Anthropic closed a $30 billion funding round at a $380 billion valuation, while OpenAI raised $110 billion at an $840 billion valuation, anchoring a wave of capital flowing into AI infrastructure. The two foundation model giants now command valuations approaching public market scale, with OpenAI's valuation exceeding that of most S&P 500 companies.
Specialized AI infrastructure companies captured $1.47 billion across eight significant rounds. MatX secured $500 million in Series B funding, Spirit AI raised $290 million in Series A, and Nio GeniTech closed a $330 million Series A round. The deals reflect investor appetite for companies building the infrastructure layer beneath foundation models.
Capital is diversifying beyond pure model development. Bedrock raised $270 million for robotics applications, while AI tooling companies Goodfire and Render secured $150 million and $100 million respectively. Midi Health's $100 million round demonstrates investor interest in vertical-specific AI applications, particularly in healthcare.
The funding pattern reveals a stratified market structure. Foundation model developers command near-public market valuations based on their core technology position. Infrastructure plays attract growth-stage capital as enablers of AI deployment. Application-layer companies receive smaller but substantial rounds as investors bet on sector-specific implementations.
Valuations at the foundation model level suggest investors are pricing in dominant market positions and network effects. Anthropic's $380 billion valuation and OpenAI's $840 billion valuation exceed the market caps of established technology companies, indicating expectations for AI to reshape multiple industries.
The infrastructure layer is attracting capital as investors seek exposure to AI commercialization without direct exposure to foundation model risk. Companies building chips, development tools, and deployment infrastructure offer diversified plays on AI adoption across enterprises.

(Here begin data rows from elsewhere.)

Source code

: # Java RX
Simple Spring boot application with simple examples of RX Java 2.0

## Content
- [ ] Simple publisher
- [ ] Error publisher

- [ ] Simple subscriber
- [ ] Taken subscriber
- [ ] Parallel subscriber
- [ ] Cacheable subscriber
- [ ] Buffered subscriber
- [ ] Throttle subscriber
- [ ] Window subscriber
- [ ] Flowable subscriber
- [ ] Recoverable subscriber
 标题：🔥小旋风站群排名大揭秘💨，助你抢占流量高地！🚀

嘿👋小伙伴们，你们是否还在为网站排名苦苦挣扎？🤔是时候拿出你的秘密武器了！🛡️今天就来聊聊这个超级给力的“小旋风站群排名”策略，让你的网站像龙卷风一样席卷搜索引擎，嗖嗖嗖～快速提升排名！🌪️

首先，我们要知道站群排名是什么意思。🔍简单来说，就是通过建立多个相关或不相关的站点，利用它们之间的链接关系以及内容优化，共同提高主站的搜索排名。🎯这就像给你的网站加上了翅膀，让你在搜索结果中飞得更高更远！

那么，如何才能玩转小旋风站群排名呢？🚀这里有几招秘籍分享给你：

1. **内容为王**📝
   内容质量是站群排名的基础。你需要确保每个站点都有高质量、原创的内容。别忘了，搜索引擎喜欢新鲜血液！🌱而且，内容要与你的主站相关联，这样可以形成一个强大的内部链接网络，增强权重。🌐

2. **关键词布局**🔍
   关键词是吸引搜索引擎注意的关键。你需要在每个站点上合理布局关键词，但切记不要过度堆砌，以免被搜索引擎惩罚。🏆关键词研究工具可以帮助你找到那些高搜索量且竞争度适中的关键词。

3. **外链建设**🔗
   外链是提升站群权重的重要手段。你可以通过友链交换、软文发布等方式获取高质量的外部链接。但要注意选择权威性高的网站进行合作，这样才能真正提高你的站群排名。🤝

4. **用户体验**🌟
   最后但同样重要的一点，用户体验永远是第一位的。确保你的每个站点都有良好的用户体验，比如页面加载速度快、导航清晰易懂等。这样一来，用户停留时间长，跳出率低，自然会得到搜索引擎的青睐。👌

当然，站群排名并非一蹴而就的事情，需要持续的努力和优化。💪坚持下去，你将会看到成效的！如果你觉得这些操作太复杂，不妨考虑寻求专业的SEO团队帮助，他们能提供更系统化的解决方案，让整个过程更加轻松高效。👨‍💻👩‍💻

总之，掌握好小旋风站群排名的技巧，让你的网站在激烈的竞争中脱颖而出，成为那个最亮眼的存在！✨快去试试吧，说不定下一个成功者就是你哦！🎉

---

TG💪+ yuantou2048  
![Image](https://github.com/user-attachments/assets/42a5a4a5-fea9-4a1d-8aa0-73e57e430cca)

Vertical applications are emerging as a third investment category. Healthcare, robotics, and industry-specific implementations are drawing capital as investors bet on AI penetration into traditional sectors. The $100 million rounds at this layer suggest investors see near-term revenue opportunities in specialized deployments.
The concentration of mega-rounds in Q1 2026 indicates accelerating investor conviction in AI infrastructure as a mature investment category. The combination of foundation model strength, infrastructure build-out, and application-layer deployment suggests investors are positioning for multi-year AI commercialization across the technology stack.